If microbes won prizes for achievements, Staphylococcus aureus undoubtedly would win a lifetime achievement award for intensity and diversity of its depredations: septicemia, meningitis, endocarditis, osteomyelitis, and toxic shock syndrome, to name a few. Yet, even the amazing S. aureus has worthy opponents.  Sergine Even of INRA, Rennes, France, et al., show through transcriptome studies that the food-grade lactic acid bacterium Lactococcus lactis suppresses induction of several S. aureus virulence factors and regulators in mixed culture. "The downregulation of virulence-associated genes, including the agr locus, sarA, and some enterotoxin genes, occurred even though L. lactis barely affected S. aureus's growth in the tested conditions," says Even. "Exploring interactions between positive microbiota, such as lactic acid bacteria, and S. aureus will illuminate molecular mechanisms involved in inhibiting S. aureus growth and virulence.
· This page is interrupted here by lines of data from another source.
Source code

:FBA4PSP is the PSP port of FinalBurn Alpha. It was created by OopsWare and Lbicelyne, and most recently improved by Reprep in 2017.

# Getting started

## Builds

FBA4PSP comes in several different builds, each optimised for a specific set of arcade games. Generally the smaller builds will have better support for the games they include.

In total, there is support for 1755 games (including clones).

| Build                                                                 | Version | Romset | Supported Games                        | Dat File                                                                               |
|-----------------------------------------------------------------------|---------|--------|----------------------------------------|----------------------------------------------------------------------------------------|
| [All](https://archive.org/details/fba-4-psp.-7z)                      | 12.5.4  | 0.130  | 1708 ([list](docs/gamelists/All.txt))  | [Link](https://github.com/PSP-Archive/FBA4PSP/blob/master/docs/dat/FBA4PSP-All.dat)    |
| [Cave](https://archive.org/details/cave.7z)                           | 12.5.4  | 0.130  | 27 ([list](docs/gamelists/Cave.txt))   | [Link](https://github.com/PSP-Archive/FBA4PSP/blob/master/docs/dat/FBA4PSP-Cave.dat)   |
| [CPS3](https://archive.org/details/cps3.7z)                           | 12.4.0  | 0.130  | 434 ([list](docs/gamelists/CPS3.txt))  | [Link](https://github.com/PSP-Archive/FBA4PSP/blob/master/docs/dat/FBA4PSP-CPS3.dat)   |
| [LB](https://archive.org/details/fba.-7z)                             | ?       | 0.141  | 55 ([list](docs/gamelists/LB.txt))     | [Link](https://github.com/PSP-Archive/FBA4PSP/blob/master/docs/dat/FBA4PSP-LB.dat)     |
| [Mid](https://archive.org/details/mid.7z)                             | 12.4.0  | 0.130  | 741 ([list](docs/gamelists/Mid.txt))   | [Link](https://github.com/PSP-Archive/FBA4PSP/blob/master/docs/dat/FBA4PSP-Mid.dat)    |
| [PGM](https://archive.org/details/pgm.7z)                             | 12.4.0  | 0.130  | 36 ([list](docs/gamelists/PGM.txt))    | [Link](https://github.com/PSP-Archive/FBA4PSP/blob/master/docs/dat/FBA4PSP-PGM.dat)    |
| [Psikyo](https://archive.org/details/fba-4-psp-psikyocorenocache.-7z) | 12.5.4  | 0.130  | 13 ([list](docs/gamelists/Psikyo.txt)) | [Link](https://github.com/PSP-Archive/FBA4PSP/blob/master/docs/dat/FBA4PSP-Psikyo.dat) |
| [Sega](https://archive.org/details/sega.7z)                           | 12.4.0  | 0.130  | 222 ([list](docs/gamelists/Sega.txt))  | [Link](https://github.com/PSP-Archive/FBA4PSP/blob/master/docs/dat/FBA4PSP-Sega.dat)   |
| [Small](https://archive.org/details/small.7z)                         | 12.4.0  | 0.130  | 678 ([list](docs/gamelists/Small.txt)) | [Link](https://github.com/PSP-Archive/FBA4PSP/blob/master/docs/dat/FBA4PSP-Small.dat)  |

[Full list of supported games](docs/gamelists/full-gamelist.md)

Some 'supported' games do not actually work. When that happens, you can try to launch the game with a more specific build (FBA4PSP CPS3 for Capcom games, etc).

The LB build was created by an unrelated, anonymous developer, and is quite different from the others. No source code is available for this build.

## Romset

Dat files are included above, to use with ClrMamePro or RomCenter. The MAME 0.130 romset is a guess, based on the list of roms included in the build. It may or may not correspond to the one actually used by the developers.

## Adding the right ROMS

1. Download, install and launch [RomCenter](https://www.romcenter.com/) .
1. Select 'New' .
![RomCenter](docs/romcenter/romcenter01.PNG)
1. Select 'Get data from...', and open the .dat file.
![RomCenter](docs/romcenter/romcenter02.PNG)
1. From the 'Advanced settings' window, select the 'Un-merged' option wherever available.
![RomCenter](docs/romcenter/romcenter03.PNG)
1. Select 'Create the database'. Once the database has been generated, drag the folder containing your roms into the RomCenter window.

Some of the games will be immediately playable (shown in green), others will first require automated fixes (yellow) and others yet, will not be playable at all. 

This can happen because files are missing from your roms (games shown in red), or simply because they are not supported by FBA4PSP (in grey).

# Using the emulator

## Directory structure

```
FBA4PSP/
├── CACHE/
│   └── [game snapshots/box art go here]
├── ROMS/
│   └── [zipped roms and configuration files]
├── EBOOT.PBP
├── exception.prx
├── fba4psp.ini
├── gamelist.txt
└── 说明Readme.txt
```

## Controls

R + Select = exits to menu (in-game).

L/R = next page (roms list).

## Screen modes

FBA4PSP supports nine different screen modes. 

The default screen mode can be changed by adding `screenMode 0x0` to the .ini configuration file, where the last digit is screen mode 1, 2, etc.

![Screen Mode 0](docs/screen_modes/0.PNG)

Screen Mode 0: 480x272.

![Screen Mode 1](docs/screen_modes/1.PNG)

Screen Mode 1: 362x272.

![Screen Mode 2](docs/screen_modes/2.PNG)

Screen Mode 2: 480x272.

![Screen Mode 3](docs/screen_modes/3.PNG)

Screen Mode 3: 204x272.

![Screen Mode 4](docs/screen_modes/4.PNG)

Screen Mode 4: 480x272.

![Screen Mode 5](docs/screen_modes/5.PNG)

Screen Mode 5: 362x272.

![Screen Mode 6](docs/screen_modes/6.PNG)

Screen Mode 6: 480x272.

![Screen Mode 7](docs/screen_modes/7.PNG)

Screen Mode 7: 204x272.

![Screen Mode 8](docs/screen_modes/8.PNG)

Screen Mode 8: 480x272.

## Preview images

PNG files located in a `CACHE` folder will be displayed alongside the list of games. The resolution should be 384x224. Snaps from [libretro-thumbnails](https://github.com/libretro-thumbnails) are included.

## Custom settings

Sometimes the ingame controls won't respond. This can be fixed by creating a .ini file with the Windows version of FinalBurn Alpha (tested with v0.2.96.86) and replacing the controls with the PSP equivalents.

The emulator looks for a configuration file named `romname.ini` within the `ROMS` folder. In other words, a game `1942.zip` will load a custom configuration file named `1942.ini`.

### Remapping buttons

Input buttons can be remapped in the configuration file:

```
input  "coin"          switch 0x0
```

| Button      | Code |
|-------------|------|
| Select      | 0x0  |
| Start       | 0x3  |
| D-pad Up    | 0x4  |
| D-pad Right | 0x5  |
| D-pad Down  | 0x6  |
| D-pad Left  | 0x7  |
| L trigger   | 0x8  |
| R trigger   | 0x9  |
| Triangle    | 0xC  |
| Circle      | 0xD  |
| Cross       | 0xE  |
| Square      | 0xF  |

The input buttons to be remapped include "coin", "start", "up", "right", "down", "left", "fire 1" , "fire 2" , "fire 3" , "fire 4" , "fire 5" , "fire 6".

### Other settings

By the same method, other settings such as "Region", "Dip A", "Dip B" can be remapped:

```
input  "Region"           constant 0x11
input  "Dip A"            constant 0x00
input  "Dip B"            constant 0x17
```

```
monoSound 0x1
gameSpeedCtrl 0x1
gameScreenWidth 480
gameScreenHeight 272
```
We will then have rational criteria to screen and select positive microbiota to be used in food preservation. This will also yield new biocontrol strategies, especially for fermentation, where a complex and balanced microbiota is essential, and where antibiotics cannot be used. We are now investigating the mechanisms involved in L. lactis's inhibition of S. aureus."  

(S. Even, C. Charlier, S. Nouaille, N. L. Ben Zakour, M. Cretenet, F. J. Cousin, M. Gautier, M. Cocaign-Bousquet, P. Loubière, and Y. Le Loir. 2009. Staphylococcus aureus virulence expression is impaired by Lactococcus lactis in mixed cultures. Appl. Environ. Microbiol. 75:4459-4472.)